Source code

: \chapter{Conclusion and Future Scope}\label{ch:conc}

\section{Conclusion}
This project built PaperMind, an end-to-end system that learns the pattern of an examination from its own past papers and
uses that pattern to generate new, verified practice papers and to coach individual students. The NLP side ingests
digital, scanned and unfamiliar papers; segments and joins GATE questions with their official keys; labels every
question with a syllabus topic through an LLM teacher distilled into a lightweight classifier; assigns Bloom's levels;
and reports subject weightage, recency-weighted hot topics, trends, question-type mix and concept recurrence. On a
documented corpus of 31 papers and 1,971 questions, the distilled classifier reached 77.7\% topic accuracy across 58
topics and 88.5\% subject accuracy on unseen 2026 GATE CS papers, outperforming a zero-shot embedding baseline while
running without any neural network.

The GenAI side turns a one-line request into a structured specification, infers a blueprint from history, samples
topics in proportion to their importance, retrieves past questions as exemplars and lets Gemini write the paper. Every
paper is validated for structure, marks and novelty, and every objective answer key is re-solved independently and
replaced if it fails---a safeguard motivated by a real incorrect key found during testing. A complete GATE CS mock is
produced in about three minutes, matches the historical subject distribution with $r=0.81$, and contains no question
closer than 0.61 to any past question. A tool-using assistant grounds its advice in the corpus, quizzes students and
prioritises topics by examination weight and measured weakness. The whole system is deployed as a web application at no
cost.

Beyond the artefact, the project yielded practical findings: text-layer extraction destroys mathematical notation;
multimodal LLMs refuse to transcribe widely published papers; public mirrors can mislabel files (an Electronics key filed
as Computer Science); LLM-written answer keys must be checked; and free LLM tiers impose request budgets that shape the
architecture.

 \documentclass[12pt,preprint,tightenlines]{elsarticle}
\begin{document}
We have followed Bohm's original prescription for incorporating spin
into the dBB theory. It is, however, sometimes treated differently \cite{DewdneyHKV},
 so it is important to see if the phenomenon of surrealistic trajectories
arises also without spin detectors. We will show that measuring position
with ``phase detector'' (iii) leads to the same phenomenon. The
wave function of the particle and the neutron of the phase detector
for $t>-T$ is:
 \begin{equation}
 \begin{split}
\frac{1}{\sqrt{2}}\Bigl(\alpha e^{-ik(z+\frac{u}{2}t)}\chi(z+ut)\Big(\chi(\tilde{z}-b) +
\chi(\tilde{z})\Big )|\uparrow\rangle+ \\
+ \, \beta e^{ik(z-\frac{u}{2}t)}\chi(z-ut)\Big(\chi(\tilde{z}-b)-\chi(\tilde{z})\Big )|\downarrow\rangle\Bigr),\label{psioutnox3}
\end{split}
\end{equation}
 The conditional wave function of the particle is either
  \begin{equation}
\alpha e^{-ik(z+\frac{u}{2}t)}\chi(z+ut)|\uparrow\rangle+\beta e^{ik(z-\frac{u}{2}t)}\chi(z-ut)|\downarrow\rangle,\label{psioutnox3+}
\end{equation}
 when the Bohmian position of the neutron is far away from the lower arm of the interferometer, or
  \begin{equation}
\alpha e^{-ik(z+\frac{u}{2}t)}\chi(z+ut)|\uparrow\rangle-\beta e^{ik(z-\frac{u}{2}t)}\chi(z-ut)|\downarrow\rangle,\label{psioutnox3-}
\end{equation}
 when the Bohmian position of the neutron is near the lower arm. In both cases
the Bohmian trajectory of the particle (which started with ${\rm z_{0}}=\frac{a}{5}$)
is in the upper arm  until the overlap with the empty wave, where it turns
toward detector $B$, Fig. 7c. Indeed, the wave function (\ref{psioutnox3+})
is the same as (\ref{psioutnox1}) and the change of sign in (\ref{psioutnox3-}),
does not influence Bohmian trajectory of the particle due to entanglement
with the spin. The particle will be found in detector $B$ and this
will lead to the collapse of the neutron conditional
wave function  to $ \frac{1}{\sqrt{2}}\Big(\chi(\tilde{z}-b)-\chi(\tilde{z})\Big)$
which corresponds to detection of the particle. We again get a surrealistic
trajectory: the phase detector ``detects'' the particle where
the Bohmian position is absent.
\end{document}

▶ [Aim of the exercise]:
Extract exactly and only the lines above from the line containing "is in the upper" through the line containing "does not influence", both end lines included.

▶ [Exercise result]:
is in the upper arm  until the overlap with the empty wave, where it turns
toward detector $B$, Fig. 7c. Indeed, the wave function (\ref{psioutnox3+})
is the same as (\ref{psioutnox1}) and the change of sign in (\ref{psioutnox3-}),
does not influence Bohmian trajectory of the particle due to entanglement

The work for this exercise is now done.